This Video Reveals What's Actually in Hot Dogs

In Depth

Want to know what’s actually in a hot dog? Surprisingly, the answer is not “hooves, lips, and skunk anus.”

Well, not JUST hooves, lips, and skunk anus.

Will Johnson and Trace Dominguez at DNews tackle this pressing international news story in the above video. First, they cover what’s SUPPOSED to be in hot dogs if you’re making them at home: meat, meat fat, grain filler (so oatmeal or bread crumbs or the like), egg whites (to hold it together), and spices, all wrapped in a collagen casing — which is actually kind of an improvement over the old way, which used actual intestines as a casing in what amounted to a meat sock. Sounds simple enough, right?

Then they cover what actually goes into commercial hot dogs, and it’s…well, it’s not quite what I was expecting.
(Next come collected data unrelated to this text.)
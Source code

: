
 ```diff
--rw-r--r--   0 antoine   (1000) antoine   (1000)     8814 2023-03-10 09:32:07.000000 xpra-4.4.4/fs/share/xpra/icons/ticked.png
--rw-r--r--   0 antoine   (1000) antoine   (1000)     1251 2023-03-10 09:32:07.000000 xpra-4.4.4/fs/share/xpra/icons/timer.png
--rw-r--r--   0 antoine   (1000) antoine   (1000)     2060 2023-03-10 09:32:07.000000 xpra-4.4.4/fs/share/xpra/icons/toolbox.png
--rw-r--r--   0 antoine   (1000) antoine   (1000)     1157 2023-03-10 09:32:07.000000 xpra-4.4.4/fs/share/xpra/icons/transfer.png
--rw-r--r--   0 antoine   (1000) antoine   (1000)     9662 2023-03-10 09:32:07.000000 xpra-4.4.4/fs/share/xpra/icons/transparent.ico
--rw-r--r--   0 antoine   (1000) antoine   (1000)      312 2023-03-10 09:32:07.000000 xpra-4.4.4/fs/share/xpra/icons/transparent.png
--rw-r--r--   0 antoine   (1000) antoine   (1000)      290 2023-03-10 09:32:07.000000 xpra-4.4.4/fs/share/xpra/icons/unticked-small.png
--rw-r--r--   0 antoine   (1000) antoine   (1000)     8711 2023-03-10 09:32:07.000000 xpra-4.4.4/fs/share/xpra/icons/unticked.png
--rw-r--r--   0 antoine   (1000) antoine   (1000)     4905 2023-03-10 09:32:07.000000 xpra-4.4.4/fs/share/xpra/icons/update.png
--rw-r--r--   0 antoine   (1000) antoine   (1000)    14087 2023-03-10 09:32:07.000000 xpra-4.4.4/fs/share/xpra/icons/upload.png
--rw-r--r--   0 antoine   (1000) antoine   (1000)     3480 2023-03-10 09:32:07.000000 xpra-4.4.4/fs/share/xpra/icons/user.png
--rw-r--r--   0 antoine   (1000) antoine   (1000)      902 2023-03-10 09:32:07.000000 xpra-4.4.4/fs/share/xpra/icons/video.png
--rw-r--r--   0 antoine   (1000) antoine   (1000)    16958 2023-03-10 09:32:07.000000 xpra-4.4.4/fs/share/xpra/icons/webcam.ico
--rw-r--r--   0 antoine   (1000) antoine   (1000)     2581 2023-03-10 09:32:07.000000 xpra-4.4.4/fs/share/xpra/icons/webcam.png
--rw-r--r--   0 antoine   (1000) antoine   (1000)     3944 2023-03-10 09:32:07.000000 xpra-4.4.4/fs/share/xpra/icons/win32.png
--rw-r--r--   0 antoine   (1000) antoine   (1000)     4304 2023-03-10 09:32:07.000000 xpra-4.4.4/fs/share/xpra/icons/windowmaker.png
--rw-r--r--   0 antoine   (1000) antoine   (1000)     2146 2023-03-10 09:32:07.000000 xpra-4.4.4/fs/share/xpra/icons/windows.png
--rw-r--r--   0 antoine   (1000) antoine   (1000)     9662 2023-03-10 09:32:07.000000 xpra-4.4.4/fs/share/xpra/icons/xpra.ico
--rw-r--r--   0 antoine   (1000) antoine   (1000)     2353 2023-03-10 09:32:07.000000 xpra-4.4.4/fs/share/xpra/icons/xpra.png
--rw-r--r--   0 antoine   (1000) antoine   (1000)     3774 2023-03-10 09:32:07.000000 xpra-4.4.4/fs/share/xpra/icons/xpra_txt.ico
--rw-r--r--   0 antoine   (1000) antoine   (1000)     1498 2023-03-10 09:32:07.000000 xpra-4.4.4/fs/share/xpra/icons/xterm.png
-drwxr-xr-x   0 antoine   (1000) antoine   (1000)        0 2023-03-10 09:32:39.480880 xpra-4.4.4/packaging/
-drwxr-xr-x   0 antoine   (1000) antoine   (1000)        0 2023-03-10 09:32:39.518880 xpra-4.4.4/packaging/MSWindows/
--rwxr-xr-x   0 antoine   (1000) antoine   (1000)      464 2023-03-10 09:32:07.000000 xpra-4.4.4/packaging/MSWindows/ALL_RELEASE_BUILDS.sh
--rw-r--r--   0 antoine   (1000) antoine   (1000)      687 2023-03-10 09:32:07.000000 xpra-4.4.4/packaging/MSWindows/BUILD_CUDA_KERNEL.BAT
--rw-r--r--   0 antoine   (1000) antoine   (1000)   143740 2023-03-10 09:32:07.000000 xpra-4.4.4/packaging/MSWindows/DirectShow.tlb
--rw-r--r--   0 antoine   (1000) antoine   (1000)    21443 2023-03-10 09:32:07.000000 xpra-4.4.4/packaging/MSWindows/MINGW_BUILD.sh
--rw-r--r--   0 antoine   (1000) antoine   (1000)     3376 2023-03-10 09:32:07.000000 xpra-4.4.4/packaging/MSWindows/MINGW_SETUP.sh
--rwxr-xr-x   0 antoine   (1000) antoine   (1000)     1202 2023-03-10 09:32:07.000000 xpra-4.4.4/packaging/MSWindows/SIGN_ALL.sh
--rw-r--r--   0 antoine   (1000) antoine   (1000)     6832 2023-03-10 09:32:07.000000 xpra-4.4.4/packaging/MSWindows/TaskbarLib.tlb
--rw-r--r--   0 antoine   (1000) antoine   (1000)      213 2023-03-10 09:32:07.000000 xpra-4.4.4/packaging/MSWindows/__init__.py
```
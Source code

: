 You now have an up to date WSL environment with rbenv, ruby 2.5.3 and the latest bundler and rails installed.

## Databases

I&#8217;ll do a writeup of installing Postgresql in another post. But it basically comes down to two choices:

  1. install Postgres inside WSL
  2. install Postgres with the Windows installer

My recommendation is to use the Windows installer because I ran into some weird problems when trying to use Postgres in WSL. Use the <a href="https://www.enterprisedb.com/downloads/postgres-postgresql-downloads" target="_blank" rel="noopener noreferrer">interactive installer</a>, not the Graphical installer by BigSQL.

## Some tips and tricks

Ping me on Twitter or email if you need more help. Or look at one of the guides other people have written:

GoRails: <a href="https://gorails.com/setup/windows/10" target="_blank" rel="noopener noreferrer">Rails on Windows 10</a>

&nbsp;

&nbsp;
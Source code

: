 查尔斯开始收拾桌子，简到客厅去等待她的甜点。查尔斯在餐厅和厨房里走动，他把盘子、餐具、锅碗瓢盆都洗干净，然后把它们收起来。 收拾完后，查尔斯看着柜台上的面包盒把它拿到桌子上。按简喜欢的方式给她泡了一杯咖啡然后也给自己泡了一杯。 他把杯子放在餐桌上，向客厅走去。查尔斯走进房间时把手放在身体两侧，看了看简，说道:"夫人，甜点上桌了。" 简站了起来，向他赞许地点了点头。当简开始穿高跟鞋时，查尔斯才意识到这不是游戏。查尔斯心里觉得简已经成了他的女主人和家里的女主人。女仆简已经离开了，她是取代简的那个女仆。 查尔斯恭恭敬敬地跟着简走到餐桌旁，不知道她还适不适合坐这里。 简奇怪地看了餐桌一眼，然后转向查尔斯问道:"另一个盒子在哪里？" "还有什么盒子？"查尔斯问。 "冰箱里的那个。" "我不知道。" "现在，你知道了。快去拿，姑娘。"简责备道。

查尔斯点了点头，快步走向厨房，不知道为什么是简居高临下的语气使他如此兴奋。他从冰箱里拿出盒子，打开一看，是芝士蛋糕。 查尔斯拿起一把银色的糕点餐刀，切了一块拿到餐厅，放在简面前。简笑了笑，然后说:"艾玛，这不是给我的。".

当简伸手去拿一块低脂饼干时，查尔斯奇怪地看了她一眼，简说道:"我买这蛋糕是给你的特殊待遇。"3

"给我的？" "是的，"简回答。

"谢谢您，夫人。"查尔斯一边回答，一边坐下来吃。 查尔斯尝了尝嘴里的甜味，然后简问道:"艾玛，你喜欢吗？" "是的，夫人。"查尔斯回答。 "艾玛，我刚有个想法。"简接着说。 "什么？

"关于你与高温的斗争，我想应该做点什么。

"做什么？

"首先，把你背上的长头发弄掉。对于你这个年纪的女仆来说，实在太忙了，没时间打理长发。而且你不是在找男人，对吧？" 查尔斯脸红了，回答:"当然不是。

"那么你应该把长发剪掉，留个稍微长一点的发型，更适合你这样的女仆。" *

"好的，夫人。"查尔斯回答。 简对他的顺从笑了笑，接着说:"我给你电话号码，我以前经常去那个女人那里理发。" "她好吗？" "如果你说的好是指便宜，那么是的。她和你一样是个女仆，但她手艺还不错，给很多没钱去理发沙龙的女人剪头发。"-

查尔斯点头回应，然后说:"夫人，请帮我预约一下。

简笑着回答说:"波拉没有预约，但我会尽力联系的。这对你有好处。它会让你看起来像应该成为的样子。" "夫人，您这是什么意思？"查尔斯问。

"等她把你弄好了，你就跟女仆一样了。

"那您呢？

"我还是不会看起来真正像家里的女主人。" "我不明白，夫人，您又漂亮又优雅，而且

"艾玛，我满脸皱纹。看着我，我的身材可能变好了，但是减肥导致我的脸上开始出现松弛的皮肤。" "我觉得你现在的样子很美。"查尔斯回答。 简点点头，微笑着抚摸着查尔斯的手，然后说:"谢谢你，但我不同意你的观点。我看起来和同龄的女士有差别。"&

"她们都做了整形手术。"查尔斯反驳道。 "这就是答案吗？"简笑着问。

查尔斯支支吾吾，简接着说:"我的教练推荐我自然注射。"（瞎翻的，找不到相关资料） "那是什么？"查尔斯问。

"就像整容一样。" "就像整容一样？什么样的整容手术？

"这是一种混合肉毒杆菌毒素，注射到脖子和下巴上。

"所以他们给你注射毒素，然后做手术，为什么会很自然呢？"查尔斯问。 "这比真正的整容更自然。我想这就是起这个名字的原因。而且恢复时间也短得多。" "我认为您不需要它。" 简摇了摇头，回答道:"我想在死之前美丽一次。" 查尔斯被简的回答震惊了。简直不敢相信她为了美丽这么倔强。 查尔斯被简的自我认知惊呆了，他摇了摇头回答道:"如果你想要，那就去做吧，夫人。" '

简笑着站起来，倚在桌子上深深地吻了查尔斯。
Mechanically-separated meat wasn’t a surprise (HALLO DELICIOUS RECTUMS!), but corn syrup (WAT), beef stock, sodium erythorbate (which sounds like one of Sauron’s lesser minions but is actually just a preservative and might be the least scary thing on here), and sodium nitrate (to give it that vague pink pseudomeat color and HOLY FUCK WHAT COLOR IS IT BEFORE THEY PUT THAT IN THERE). There are also various other chemical concoctions that I’m not even going to try to pronounce or spell; I’ll just relate the fact that because of their carcinogenic effect, the American Cancer Society has reported that hot dogs and deli meats have been shown to cause cancer in animals. Nitrate-heavy meats have also been linked to colon cancer — if you eat three hot dogs per week as a man or one and a half as a woman, you’ve already hit the level where you’re at an increased risk.

So…who wants some ballpark franks, huh?